Data records →
[Start of section]

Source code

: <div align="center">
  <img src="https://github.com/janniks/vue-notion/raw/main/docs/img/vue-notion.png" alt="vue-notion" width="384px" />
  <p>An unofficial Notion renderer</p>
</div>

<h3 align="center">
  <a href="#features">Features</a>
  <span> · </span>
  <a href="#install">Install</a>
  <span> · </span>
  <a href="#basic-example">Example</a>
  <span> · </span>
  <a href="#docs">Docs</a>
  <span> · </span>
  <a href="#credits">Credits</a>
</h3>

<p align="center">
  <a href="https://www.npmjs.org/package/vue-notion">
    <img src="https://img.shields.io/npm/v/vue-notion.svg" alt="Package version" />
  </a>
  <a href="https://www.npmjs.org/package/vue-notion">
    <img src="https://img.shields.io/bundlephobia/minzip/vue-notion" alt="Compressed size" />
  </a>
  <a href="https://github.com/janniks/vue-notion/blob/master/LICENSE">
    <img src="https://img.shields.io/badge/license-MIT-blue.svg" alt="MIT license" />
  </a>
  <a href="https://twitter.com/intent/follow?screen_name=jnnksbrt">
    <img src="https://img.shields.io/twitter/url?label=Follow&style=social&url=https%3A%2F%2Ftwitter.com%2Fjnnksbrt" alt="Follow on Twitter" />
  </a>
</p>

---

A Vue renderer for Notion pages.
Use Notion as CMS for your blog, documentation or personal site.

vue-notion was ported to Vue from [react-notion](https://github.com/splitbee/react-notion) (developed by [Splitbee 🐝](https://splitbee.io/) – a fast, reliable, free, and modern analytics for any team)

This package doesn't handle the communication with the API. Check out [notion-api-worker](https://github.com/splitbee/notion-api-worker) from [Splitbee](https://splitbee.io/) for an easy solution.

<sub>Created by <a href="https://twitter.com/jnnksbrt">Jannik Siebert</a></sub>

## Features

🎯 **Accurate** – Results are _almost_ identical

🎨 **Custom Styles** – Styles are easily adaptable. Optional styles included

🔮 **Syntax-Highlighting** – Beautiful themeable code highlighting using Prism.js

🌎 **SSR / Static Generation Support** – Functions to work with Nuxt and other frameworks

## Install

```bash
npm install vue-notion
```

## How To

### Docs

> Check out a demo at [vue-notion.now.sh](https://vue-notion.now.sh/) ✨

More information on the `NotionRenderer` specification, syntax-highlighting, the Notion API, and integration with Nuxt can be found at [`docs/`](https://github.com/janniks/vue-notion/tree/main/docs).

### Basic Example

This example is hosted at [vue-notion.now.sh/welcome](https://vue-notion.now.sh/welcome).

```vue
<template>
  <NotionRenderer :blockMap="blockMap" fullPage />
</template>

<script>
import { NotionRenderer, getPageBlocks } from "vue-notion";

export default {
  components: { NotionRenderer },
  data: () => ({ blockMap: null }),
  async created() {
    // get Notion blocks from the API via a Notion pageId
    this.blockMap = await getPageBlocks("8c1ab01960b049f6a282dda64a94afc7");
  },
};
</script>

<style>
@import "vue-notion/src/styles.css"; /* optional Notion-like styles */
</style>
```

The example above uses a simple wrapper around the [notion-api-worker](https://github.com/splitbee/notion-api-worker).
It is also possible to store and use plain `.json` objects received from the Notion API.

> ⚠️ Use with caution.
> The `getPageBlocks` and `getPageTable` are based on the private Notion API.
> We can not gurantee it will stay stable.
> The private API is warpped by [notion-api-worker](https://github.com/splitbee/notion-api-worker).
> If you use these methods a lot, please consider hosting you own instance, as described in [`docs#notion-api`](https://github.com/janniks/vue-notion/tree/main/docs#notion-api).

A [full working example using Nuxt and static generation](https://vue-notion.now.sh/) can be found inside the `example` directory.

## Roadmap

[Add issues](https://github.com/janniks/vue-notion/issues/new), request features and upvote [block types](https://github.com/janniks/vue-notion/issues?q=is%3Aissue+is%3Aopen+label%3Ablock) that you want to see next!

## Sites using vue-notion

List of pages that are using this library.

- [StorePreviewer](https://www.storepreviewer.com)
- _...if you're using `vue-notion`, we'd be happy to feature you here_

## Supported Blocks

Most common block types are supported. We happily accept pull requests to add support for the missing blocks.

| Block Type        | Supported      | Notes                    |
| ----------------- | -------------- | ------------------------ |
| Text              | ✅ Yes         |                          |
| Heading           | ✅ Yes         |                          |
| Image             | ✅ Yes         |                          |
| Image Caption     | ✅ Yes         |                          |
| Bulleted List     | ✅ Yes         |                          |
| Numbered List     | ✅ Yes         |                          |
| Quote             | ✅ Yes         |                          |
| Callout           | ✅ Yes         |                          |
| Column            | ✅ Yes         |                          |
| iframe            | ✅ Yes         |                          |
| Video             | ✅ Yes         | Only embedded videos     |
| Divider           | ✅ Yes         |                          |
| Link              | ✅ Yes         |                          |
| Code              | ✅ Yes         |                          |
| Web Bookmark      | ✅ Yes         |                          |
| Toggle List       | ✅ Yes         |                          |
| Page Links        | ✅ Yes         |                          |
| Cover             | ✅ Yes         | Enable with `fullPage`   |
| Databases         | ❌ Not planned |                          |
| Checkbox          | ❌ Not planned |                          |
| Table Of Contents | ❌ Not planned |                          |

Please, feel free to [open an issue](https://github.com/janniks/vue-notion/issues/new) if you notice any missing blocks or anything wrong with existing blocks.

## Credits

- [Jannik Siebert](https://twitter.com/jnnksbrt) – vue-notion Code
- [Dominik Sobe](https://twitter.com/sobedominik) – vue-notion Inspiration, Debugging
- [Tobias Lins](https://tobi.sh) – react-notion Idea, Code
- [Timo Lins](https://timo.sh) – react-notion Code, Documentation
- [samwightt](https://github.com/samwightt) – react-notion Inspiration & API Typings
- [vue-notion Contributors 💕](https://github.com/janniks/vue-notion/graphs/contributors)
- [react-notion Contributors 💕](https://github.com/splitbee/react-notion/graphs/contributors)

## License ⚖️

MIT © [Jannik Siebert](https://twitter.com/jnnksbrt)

[End of section]

ABOUT THIS TASK →
A verbatim copy of every record is what you should return.

TASK RESPONSE →
Source code

: <div align="center">
  <img src="https://github.com/janniks/vue-notion/raw/main/docs/img/vue-notion.png" alt="vue-notion" width="384px" />
  <p>An unofficial Notion renderer</p>
</div>

<h3 align="center">
  <a href="#features">Features</a>
  <span> · </span>
  <a href="#install">Install</a>
  <span> · </span>
  <a href="#basic-example">Example</a>
  <span> · </span>
  <a href="#docs">Docs</a>
  <span> · </span>
  <a href="#credits">Credits</a>
</h3>

<p align="center">
  <a href="https://www.npmjs.org/package/vue-notion">
    <img src="https://img.shields.io/npm/v/vue-notion.svg" alt="Package version" />
  </a>
  <a href="https://www.npmjs.org/package/vue-notion">
    <img src="https://img.shields.io/bundlephobia/minzip/vue-notion" alt="Compressed size" />
  </a>
  <a href="https://github.com/janniks/vue-notion/blob/master/LICENSE">
    <img src="https://img.shields.io/badge/license-MIT-blue.svg" alt="MIT license" />
  </a>
  <a href="https://twitter.com/intent/follow?screen_name=jnnksbrt">
    <img src="https://img.shields.io/twitter/url?label=Follow&style=social&url=https%3A%2F%2Ftwitter.com%2Fjnnksbrt" alt="Follow on Twitter" />
  </a>
</p>

---

A Vue renderer for Notion pages.
Use Notion as CMS for your blog, documentation or personal site.

vue-notion was ported to Vue from [react-notion](https://github.com/splitbee/react-notion) (developed by [Splitbee 🐝](https://splitbee.io/) – a fast, reliable, free, and modern analytics for any team)

This package doesn't handle the communication with the API. Check out [notion-api-worker](https://github.com/splitbee/notion-api-worker) from [Splitbee](https://splitbee.io/) for an easy solution.

<sub>Created by <a href="https://twitter.com/jnnksbrt">Jannik Siebert</a></sub>

## Features

🎯 **Accurate** – Results are _almost_ identical

🎨 **Custom Styles** – Styles are easily adaptable. Optional styles included

🔮 **Syntax-Highlighting** – Beautiful themeable code highlighting using Prism.js

🌎 **SSR / Static Generation Support** – Functions to work with Nuxt and other frameworks

## Install

```bash
npm install vue-notion
```

## How To

### Docs

> Check out a demo at [vue-notion.now.sh](https://vue-notion.now.sh/) ✨

More information on the `NotionRenderer` specification, syntax-highlighting, the Notion API, and integration with Nuxt can be found at [`docs/`](https://github.com/janniks/vue-notion/tree/main/docs).

### Basic Example

This example is hosted at [vue-notion.now.sh/welcome](https://vue-notion.now.sh/welcome).

```vue
<template>
  <NotionRenderer :blockMap="blockMap" fullPage />
</template>

<script>
import { NotionRenderer, getPageBlocks } from "vue-notion";

export default {
  components: { NotionRenderer },
  data: () => ({ blockMap: null }),
  async created() {
    // get Notion blocks from the API via a Notion pageId
    this.blockMap = await getPageBlocks("8c1ab01960b049f6a282dda64a94afc7");
  },
};
</script>

<style>
@import "vue-notion/src/styles.css"; /* optional Notion-like styles */
</style>
```

The example above uses a simple wrapper around the [notion-api-worker](https://github.com/splitbee/notion-api-worker).
It is also possible to store and use plain `.json` objects received from the Notion API.

> ⚠️ Use with caution.
> The `getPageBlocks` and `getPageTable` are based on the private Notion API.
> We can not gurantee it will stay stable.
> The private API is warpped by [notion-api-worker](https://github.com/splitbee/notion-api-worker).
> If you use these methods a lot, please consider hosting you own instance, as described in [`docs#notion-api`](https://github.com/janniks/vue-notion/tree/main/docs#notion-api).

A [full working example using Nuxt and static generation](https://vue-notion.now.sh/) can be found inside the `example` directory.

## Roadmap

[Add issues](https://github.com/janniks/vue-notion/issues/new), request features and upvote [block types](https://github.com/janniks/vue-notion/issues?q=is%3Aissue+is%3Aopen+label%3Ablock) that you want to see next!

## Sites using vue-notion

List of pages that are using this library.

- [StorePreviewer](https://www.storepreviewer.com)
- _...if you're using `vue-notion`, we'd be happy to feature you here_

## Supported Blocks

Most common block types are supported. We happily accept pull requests to add support for the missing blocks.

| Block Type        | Supported      | Notes                    |
| ----------------- | -------------- | ------------------------ |
| Text              | ✅ Yes         |                          |
| Heading           | ✅ Yes         |                          |
| Image             | ✅ Yes         |                          |
| Image Caption     | ✅ Yes         |                          |
| Bulleted List     | ✅ Yes         |                          |
| Numbered List     | ✅ Yes         |                          |
| Quote             | ✅ Yes         |                          |
| Callout           | ✅ Yes         |                          |
| Column            | ✅ Yes         |                          |
| iframe            | ✅ Yes         |                          |
| Video             | ✅ Yes         | Only embedded videos     |
| Divider           | ✅ Yes         |                          |
| Link              | ✅ Yes         |                          |
| Code              | ✅ Yes         |                          |
| Web Bookmark      | ✅ Yes         |                          |
| Toggle List       | ✅ Yes         |                          |
| Page Links        | ✅ Yes         |                          |
| Cover             | ✅ Yes         | Enable with `fullPage`   |
| Databases         | ❌ Not planned |                          |
| Checkbox          | ❌ Not planned |                          |
| Table Of Contents | ❌ Not planned |                          |

Please, feel free to [open an issue](https://github.com/janniks/vue-notion/issues/new) if you notice any missing blocks or anything wrong with existing blocks.

## Credits

- [Jannik Siebert](https://twitter.com/jnnksbrt) – vue-notion Code
- [Dominik Sobe](https://twitter.com/sobedominik) – vue-notion Inspiration, Debugging
- [Tobias Lins](https://tobi.sh) – react-notion Idea, Code
- [Timo Lins](https://timo.sh) – react-notion Code, Documentation
- [samwightt](https://github.com/samwightt) – react-notion Inspiration & API Typings
- [vue-notion Contributors 💕](https://github.com/janniks/vue-notion/graphs/contributors)
- [react-notion Contributors 💕](https://github.com/splitbee/react-notion/graphs/contributors)

## License ⚖️

MIT © [Jannik Siebert](https://twitter.com/jnnksbrt)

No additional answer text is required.